EXERCISE DIRECTIONS: Restate the following entries exactly, including every line.

INPUT DATA:
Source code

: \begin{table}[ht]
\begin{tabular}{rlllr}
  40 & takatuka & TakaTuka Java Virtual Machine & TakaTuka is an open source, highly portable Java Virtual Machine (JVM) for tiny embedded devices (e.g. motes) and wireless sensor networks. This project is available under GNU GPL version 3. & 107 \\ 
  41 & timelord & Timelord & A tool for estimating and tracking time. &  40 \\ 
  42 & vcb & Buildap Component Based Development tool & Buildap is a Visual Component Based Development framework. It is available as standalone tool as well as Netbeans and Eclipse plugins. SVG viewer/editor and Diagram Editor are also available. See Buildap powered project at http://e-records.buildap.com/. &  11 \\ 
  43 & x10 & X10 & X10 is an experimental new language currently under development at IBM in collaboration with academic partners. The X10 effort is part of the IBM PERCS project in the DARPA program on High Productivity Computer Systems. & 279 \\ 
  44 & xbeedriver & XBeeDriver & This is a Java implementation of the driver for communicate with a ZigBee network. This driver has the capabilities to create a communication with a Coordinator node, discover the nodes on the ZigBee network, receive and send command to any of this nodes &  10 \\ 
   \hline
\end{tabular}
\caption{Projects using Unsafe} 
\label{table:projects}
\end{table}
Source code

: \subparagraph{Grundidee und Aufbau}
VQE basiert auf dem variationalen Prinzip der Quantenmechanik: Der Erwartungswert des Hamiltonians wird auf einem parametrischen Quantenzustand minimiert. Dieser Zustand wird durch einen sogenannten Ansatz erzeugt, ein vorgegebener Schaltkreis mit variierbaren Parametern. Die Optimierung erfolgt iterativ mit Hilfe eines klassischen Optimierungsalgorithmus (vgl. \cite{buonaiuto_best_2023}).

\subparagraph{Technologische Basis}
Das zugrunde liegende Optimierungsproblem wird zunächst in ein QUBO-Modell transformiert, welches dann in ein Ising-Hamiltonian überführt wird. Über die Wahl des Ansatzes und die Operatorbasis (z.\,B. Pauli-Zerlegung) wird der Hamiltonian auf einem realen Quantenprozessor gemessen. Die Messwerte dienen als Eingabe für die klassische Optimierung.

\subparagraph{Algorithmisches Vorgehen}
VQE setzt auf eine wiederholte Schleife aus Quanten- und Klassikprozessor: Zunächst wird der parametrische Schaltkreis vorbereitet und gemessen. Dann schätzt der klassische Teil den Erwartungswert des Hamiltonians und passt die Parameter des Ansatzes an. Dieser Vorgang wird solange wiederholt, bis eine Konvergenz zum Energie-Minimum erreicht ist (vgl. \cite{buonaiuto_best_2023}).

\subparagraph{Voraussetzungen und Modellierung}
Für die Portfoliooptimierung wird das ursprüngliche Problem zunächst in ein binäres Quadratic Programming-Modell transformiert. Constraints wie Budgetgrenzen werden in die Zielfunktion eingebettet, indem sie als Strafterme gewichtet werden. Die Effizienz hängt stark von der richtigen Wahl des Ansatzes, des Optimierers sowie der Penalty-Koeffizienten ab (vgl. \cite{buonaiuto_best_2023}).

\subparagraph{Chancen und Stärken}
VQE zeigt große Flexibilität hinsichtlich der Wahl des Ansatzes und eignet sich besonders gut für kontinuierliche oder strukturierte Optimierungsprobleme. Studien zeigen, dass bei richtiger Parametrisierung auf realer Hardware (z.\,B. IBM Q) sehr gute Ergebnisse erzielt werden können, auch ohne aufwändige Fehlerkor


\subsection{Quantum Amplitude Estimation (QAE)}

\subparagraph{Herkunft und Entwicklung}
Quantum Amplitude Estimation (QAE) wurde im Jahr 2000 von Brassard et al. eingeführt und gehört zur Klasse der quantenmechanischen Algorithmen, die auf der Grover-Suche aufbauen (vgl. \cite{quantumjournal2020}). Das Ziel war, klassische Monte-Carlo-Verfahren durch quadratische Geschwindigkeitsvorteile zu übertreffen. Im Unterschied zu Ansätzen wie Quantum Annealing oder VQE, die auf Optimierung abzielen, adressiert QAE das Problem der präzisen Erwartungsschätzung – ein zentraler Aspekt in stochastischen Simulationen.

YOUR SOLUTION:
Source code

: \begin{table}[ht]
\begin{tabular}{rlllr}
  40 & takatuka & TakaTuka Java Virtual Machine & TakaTuka is an open source, highly portable Java Virtual Machine (JVM) for tiny embedded devices (e.g. motes) and wireless sensor networks. This project is available under GNU GPL version 3. & 107 \\ 
  41 & timelord & Timelord & A tool for estimating and tracking time. &  40 \\ 
  42 & vcb & Buildap Component Based Development tool & Buildap is a Visual Component Based Development framework. It is available as standalone tool as well as Netbeans and Eclipse plugins. SVG viewer/editor and Diagram Editor are also available. See Buildap powered project at http://e-records.buildap.com/. &  11 \\ 
  43 & x10 & X10 & X10 is an experimental new language currently under development at IBM in collaboration with academic partners. The X10 effort is part of the IBM PERCS project in the DARPA program on High Productivity Computer Systems. & 279 \\ 
  44 & xbeedriver & XBeeDriver & This is a Java implementation of the driver for communicate with a ZigBee network. This driver has the capabilities to create a communication with a Coordinator node, discover the nodes on the ZigBee network, receive and send command to any of this nodes &  10 \\ 
   \hline
\end{tabular}
\caption{Projects using Unsafe} 
\label{table:projects}
\end{table}
Source code

: \subparagraph{Grundidee und Aufbau}
VQE basiert auf dem variationalen Prinzip der Quantenmechanik: Der Erwartungswert des Hamiltonians wird auf einem parametrischen Quantenzustand minimiert. Dieser Zustand wird durch einen sogenannten Ansatz erzeugt, ein vorgegebener Schaltkreis mit variierbaren Parametern. Die Optimierung erfolgt iterativ mit Hilfe eines klassischen Optimierungsalgorithmus (vgl. \cite{buonaiuto_best_2023}).

\subparagraph{Technologische Basis}
Das zugrunde liegende Optimierungsproblem wird zunächst in ein QUBO-Modell transformiert, welches dann in ein Ising-Hamiltonian überführt wird. Über die Wahl des Ansatzes und die Operatorbasis (z.\,B. Pauli-Zerlegung) wird der Hamiltonian auf einem realen Quantenprozessor gemessen. Die Messwerte dienen als Eingabe für die klassische Optimierung.

\subparagraph{Algorithmisches Vorgehen}
VQE setzt auf eine wiederholte Schleife aus Quanten- und Klassikprozessor: Zunächst wird der parametrische Schaltkreis vorbereitet und gemessen. Dann schätzt der klassische Teil den Erwartungswert des Hamiltonians und passt die Parameter des Ansatzes an. Dieser Vorgang wird solange wiederholt, bis eine Konvergenz zum Energie-Minimum erreicht ist (vgl. \cite{buonaiuto_best_2023}).

\subparagraph{Voraussetzungen und Modellierung}
Für die Portfoliooptimierung wird das ursprüngliche Problem zunächst in ein binäres Quadratic Programming-Modell transformiert. Constraints wie Budgetgrenzen werden in die Zielfunktion eingebettet, indem sie als Strafterme gewichtet werden. Die Effizienz hängt stark von der richtigen Wahl des Ansatzes, des Optimierers sowie der Penalty-Koeffizienten ab (vgl. \cite{buonaiuto_best_2023}).

\subparagraph{Chancen und Stärken}
VQE zeigt große Flexibilität hinsichtlich der Wahl des Ansatzes und eignet sich besonders gut für kontinuierliche oder strukturierte Optimierungsprobleme. Studien zeigen, dass bei richtiger Parametrisierung auf realer Hardware (z.\,B. IBM Q) sehr gute Ergebnisse erzielt werden können, auch ohne aufwändige Fehlerkor


\subsection{Quantum Amplitude Estimation (QAE)}

\subparagraph{Herkunft und Entwicklung}
Quantum Amplitude Estimation (QAE) wurde im Jahr 2000 von Brassard et al. eingeführt und gehört zur Klasse der quantenmechanischen Algorithmen, die auf der Grover-Suche aufbauen (vgl. \cite{quantumjournal2020}). Das Ziel war, klassische Monte-Carlo-Verfahren durch quadratische Geschwindigkeitsvorteile zu übertreffen. Im Unterschied zu Ansätzen wie Quantum Annealing oder VQE, die auf Optimierung abzielen, adressiert QAE das Problem der präzisen Erwartungsschätzung – ein zentraler Aspekt in stochastischen Simulationen.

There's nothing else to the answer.